Changing perspectives
It is much more about a changed perspective, which presents the previous teaching topic or method in a new way. If we hang Arno Peters’ world map projection next to the supposedly “normal” Eurocentric Mercator map in the classroom, teachers will also realize that even scientific methods are never neutral. If we know Kant’s racist quotes, teachers will also understand the advancing colonization of the world in the 19th century and will at least not be able to sing the students a one-sided and unrestricted hymn of praise for the Enlightenment. And when we know that in the New Testament “the woman in the congregation has to remain silent”, we can no longer maintain a clear intercultural “we” and the “others” in class, but scratch anti-Muslim racism.
Enriching units
It also makes sense to enrich all teaching units with global, migrant and other differentiated contents and knowledge. These should be integrated into the current teaching units. For this reason, most of the teaching materials available to you here are also designed as cross-sectional materials. If Goethe is treated in class, his transcultural understanding is treated equally. For example, if history is about the so-called Renaissance, the global and migration-historical perspective should be interwoven in order to illuminate the same topic differently in the next lesson. And a documentary or a textbook is not put aside because Martin Luther King alone is emphasized as a recognized human rights fighter, but the omission of Malcolm X or his condemnation as a perpetrator of violence or even a terrorist is reflected from several perspectives or perspectives (multiperspectivity) and critically from the media.
What goals and what structure should anti-biased teaching follow?
The following competences should be initiated in the lessons spiral-curricular and should be implemented didactically according to the year.:
- Students understand the socially dominant consequences of racism and how an empowering and/or problematic sense of belonging to a group is created (e.g. the powerful problematic division between Orient and Occident, empowering and problematic aspects of Black Culture identities, nationalisms of all kinds).
- Students understand that many people with a migration history feel that they belong to more than one group (e.g. two natives as Turkish and German) and that life worlds are always ambiguous and mixed with other life worlds (e.g. Who actually determines who has to be integrated? When and how are people considered to be integrated at all?)
- Pupils understand the diversity within social groups (e.g. city/country, milieus, minorities/majorities, age, political locations, social class, gender).
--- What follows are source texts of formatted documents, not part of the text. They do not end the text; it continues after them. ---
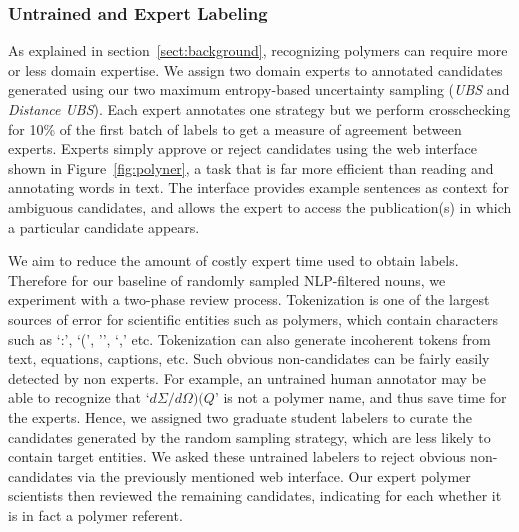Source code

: \subsubsection{Untrained and Expert Labeling}
As explained in section~\ref{sect:background}, recognizing polymers can require more or less domain expertise.
We assign two domain experts to annotated candidates generated using our two maximum entropy-based uncertainty sampling (\textit{UBS} and \textit{Distance UBS}). 
Each expert annotates one strategy but we perform crosschecking for 10\% of the first batch of labels to get a measure of agreement between experts. 
Experts simply approve or reject candidates using the web interface shown in Figure~\ref{fig:polyner},
a task that is far more efficient than reading and annotating words in text.
The interface
provides example sentences as context for ambiguous candidates,
and allows the expert to access the publication(s) in which a particular candidate
appears. %

We aim to reduce the amount of costly expert time used to obtain labels.
Therefore for our baseline of randomly sampled NLP-filtered nouns, we experiment with a two-phase review process.
Tokenization is one of the largest sources of error for scientific entities such as polymers, 
which contain characters such as `:', `(',
'\textendash', `,' etc. 
Tokenization can also generate incoherent tokens from text, equations, captions, etc.
Such obvious non-candidates can be fairly easily detected by non experts.
For example, an untrained human annotator may be able to recognize that `$d\Sigma/d\Omega)(Q$' is not a polymer name, and thus save time for the experts.
Hence, we assigned two graduate student labelers to curate the candidates generated by the random sampling strategy, which are less likely to contain target entities.
We asked these untrained labelers to reject obvious non-candidates via the previously mentioned web interface. 
Our expert polymer scientists then reviewed the remaining
candidates, indicating for each whether it is in fact a polymer referent. %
- Students understand that, in addition to their experiences of racism and migration history, each student is individually diverse (hobbies, character strengths, gender identity, taste, lifestyle, political convictions, etc.).
- Students position themselves on the fact that in many situations the (family) background is irrelevant
- Pupils behave towards potential positive examples in which individuals and collectives have stood up for others and/or for themselves (e.g. Malcolm X, Nelson Mandela, Gandhi, Muhammad Ali, Rosa Parks, a recent incident in the playground or in the local press).
- Students may be able to act successfully in their local (school, district) and other (city, country, EU) environments (e.g. practice civil courage in role-playing) and be frustration-tolerant with potential failure (e.g. if a school-initiated signature campaign is disregarded by the mayor).